Work task: For the string "denote", search the entries below and copy every line where it appears.

Extracted data section start

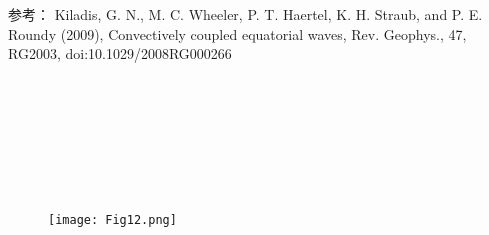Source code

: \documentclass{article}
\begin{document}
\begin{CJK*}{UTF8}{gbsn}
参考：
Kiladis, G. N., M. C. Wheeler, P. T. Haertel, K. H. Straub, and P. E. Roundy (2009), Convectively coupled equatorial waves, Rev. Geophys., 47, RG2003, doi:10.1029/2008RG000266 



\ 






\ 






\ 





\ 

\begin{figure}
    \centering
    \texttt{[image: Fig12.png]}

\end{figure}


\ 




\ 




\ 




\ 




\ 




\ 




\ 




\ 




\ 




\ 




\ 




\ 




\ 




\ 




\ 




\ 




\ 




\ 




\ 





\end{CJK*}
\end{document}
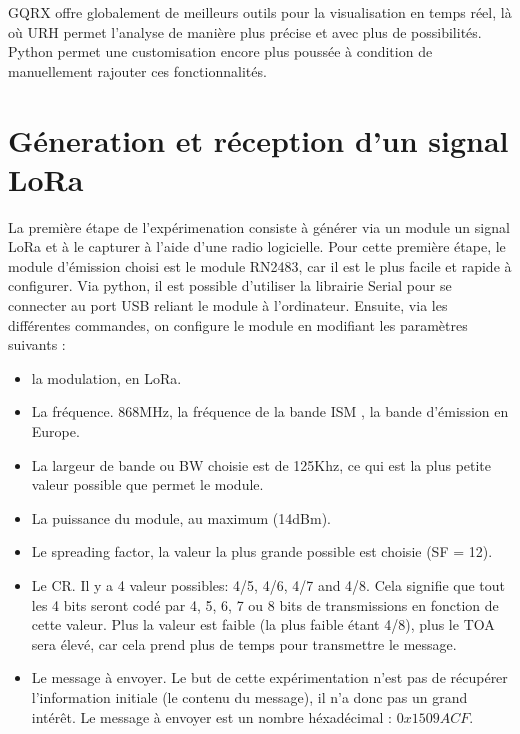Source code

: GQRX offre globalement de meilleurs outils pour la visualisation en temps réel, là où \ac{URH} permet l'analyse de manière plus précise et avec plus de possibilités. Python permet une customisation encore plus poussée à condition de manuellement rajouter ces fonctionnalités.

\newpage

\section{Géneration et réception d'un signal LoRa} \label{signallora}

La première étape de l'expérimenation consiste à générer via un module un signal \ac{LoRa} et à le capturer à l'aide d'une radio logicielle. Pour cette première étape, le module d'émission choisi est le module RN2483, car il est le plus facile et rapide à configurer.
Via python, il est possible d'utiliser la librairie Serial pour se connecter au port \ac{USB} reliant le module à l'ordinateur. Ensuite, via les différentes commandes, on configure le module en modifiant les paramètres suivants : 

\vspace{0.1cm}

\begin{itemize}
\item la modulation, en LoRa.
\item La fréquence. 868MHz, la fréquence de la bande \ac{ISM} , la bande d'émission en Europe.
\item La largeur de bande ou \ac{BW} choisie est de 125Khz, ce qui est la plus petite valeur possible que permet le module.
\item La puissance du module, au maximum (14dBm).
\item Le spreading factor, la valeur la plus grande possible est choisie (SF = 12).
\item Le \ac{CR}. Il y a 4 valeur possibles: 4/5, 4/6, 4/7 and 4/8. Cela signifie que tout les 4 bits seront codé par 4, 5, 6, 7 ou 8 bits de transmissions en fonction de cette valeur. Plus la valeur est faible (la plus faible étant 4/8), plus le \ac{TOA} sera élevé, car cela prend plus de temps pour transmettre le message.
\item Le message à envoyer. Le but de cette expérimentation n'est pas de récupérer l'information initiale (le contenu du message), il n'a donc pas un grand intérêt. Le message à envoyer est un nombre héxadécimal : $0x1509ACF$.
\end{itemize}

Extracted data section end
Extracted data section start

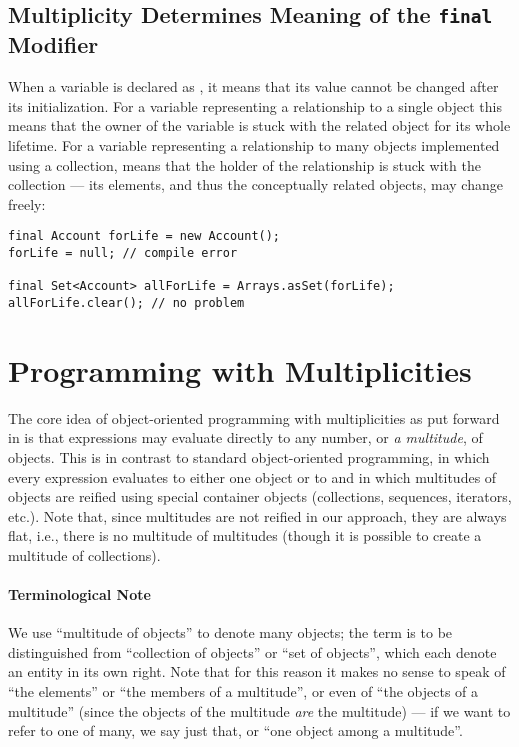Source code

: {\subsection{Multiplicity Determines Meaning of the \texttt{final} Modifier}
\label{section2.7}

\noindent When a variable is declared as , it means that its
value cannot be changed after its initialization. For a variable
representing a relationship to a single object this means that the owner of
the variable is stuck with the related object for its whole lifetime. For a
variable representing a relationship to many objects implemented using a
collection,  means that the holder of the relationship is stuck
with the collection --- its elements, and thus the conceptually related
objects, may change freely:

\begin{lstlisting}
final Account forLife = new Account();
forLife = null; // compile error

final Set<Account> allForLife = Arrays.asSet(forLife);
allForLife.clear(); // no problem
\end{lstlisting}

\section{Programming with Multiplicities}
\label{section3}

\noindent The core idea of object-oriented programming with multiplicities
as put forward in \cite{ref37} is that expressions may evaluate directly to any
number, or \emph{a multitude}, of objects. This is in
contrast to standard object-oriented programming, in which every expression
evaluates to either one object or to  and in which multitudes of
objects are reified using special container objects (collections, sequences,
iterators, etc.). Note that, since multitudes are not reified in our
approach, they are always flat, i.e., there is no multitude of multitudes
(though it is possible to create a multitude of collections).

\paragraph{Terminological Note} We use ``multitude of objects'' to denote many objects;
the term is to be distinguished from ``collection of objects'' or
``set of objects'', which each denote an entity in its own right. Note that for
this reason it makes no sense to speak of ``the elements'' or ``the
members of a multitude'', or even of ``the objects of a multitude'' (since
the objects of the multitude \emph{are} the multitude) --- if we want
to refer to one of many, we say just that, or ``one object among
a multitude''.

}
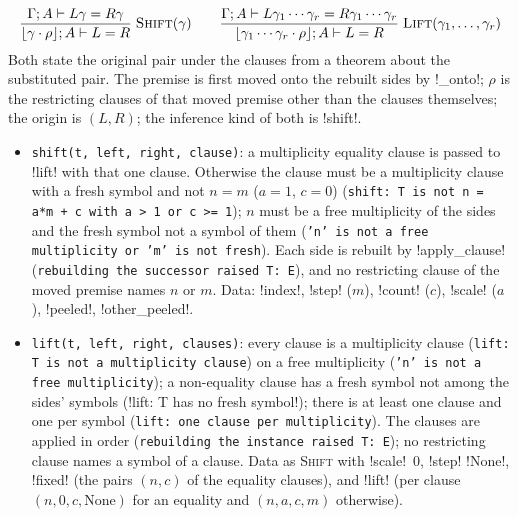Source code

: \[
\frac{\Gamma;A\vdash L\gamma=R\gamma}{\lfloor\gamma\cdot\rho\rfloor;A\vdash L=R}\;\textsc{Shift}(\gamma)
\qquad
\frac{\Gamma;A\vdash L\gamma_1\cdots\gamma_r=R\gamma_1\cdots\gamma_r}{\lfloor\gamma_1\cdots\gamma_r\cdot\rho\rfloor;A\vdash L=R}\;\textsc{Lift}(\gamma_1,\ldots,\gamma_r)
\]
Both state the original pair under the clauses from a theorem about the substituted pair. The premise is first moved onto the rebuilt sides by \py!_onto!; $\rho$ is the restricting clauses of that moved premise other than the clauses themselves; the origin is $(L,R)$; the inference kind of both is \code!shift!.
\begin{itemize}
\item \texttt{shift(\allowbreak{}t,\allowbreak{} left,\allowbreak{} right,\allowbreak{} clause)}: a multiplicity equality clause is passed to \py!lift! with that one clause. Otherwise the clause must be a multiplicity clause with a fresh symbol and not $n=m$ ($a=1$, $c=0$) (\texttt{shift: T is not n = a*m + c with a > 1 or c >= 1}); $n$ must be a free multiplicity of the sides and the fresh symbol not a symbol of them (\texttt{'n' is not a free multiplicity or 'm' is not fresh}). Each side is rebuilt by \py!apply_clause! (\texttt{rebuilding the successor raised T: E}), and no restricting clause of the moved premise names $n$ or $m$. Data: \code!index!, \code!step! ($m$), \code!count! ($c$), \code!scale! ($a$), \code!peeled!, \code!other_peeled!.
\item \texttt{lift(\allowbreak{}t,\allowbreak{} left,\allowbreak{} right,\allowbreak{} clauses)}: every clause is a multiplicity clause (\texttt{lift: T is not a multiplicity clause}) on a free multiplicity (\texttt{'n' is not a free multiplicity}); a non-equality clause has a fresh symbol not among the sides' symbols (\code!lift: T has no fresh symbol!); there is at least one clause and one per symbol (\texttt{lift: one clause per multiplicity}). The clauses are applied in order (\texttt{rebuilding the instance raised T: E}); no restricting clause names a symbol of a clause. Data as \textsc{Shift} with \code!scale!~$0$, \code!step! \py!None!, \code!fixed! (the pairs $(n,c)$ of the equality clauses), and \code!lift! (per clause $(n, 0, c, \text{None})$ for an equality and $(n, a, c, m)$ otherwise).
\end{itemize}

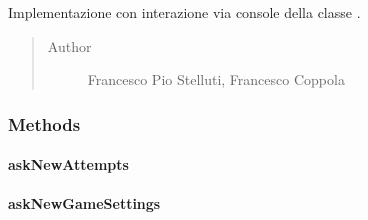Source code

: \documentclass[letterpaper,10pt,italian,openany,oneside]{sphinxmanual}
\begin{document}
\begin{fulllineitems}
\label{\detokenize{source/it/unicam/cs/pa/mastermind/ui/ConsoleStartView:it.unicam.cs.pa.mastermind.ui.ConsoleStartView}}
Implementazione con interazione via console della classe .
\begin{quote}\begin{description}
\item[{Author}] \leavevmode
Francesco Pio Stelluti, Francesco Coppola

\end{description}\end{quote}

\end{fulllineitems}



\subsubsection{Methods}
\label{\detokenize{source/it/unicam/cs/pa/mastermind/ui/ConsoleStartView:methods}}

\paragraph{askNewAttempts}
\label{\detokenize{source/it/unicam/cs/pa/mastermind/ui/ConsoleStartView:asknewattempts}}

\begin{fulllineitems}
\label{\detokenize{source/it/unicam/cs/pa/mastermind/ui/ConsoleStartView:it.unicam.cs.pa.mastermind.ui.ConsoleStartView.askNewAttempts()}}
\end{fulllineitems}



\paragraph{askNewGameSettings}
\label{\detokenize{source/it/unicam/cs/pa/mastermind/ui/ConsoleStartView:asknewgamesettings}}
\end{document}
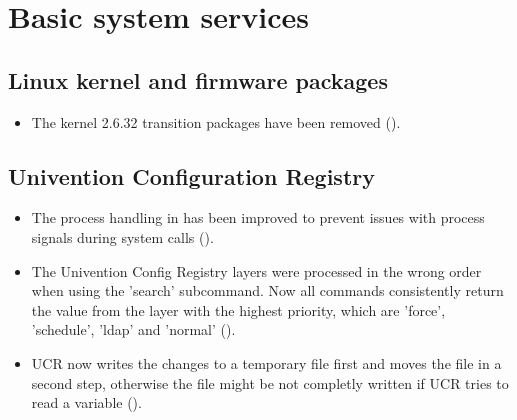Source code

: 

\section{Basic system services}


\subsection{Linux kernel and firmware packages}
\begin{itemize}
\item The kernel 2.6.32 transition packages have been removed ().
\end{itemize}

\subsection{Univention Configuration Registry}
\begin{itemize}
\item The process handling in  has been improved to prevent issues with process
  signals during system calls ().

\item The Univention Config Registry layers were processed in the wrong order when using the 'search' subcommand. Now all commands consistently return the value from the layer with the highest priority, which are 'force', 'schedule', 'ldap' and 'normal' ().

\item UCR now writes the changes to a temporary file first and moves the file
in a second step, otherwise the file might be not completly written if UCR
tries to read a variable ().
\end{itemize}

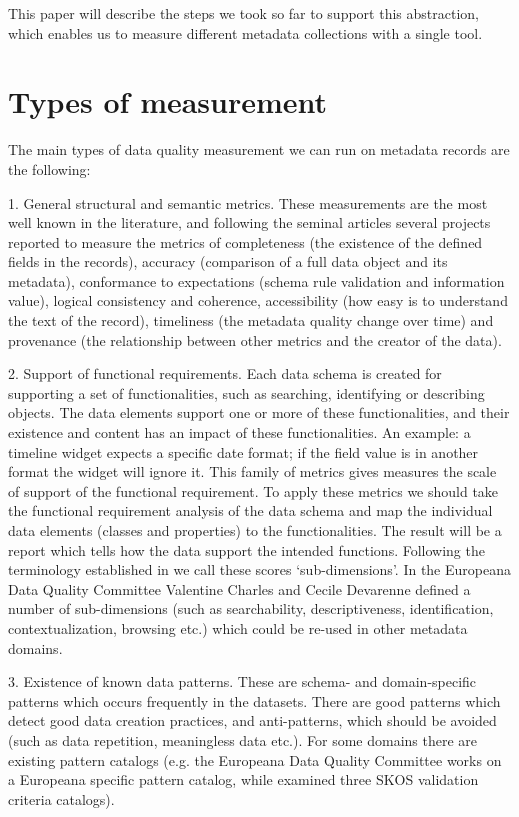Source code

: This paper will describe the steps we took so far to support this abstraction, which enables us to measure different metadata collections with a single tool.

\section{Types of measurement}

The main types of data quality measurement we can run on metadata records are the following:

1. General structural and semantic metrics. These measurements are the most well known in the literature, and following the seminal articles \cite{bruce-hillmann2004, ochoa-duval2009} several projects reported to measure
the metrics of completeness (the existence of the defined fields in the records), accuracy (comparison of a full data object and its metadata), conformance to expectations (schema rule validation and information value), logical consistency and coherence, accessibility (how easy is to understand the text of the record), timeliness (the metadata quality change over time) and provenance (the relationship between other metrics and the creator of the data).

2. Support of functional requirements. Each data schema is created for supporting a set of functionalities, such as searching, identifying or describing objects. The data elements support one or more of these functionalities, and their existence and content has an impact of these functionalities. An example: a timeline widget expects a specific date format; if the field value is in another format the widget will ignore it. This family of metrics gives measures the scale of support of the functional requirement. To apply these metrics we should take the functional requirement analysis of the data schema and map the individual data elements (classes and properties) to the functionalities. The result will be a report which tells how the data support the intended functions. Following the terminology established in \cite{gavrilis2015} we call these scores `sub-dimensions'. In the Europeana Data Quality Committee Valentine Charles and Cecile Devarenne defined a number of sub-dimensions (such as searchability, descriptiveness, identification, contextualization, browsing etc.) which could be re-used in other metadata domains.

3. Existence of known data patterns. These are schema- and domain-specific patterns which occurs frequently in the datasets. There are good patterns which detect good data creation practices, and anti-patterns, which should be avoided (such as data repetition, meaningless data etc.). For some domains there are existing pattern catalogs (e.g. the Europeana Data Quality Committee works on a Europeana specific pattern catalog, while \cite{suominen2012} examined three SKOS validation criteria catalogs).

Extracted data section end
Extracted data section start

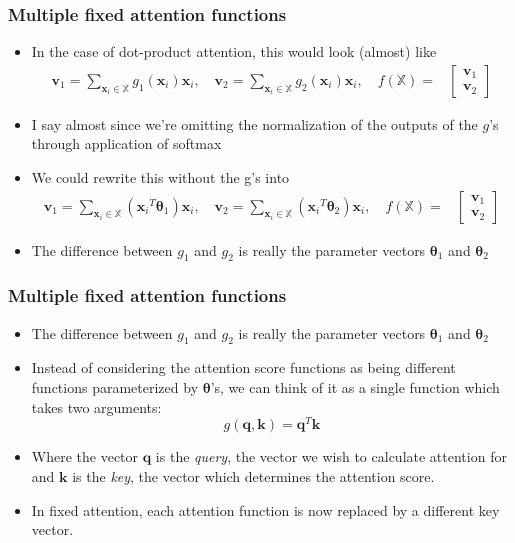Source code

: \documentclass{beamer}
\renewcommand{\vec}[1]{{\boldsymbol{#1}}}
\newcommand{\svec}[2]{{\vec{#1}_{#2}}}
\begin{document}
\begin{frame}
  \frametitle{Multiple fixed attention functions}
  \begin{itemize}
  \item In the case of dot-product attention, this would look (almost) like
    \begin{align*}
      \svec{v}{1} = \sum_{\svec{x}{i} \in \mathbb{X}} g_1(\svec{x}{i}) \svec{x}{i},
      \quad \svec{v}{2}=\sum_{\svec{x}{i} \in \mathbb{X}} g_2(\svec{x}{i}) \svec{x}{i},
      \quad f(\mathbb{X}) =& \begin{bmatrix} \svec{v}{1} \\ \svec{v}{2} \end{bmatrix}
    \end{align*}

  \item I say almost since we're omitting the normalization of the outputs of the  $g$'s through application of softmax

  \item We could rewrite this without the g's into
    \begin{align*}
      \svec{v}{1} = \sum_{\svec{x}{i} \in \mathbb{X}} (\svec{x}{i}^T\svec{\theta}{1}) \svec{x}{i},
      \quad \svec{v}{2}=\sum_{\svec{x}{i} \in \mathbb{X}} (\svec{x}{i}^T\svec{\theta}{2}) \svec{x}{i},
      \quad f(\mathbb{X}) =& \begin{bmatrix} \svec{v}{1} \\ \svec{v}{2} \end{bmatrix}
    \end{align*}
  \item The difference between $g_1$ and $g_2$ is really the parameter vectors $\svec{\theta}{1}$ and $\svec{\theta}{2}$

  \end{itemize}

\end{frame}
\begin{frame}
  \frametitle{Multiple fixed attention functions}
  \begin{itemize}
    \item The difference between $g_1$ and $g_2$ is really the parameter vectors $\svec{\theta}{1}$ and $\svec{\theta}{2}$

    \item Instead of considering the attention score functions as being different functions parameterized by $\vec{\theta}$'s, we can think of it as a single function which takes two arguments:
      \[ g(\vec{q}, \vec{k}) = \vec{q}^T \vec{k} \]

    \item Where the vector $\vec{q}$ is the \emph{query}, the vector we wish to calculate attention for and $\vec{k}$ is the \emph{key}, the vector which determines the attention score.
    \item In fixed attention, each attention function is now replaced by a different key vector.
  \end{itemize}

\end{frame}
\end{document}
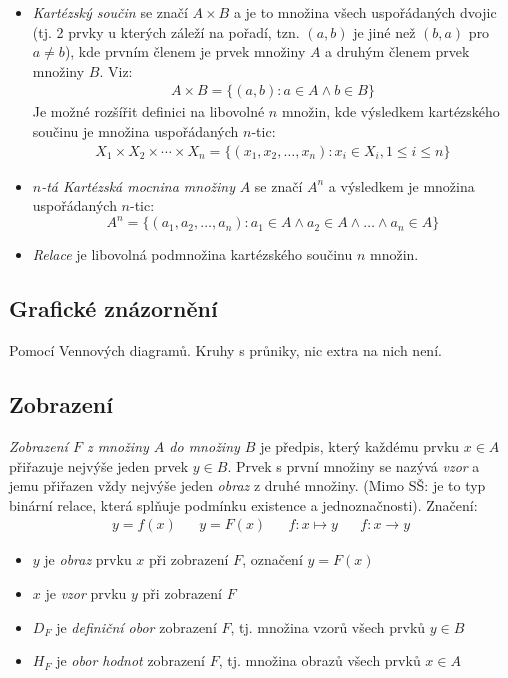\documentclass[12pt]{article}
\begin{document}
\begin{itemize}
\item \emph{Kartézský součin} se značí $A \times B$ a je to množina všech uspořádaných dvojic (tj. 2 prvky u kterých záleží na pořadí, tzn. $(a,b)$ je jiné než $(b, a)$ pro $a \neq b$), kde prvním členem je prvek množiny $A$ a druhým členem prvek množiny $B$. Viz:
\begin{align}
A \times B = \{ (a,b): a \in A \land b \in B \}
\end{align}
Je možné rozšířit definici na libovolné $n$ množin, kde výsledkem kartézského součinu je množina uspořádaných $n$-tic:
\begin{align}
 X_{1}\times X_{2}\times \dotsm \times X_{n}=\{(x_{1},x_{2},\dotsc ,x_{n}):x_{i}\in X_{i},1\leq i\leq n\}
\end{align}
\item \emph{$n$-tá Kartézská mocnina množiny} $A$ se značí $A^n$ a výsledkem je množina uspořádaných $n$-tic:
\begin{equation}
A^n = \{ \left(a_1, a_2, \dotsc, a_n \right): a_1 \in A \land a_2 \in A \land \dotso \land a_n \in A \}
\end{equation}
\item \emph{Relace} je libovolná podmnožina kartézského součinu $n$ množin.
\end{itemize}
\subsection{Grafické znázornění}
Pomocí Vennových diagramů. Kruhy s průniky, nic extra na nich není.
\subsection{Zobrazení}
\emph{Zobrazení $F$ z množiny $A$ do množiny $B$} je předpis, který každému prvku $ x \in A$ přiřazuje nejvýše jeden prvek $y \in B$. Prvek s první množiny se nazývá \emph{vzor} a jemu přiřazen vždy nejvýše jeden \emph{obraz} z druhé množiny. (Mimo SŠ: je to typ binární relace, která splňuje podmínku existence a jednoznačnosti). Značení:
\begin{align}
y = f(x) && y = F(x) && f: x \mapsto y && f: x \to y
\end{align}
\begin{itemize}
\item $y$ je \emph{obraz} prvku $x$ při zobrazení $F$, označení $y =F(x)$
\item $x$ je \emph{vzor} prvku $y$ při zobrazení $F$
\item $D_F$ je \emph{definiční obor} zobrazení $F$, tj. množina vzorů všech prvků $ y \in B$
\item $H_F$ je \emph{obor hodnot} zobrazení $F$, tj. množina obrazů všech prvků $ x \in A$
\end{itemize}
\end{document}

Extracted data section end

Result of this task:
\paragraph{Terminological Note} We use ``multitude of objects'' to denote many objects;
``set of objects'', which each denote an entity in its own right. Note that for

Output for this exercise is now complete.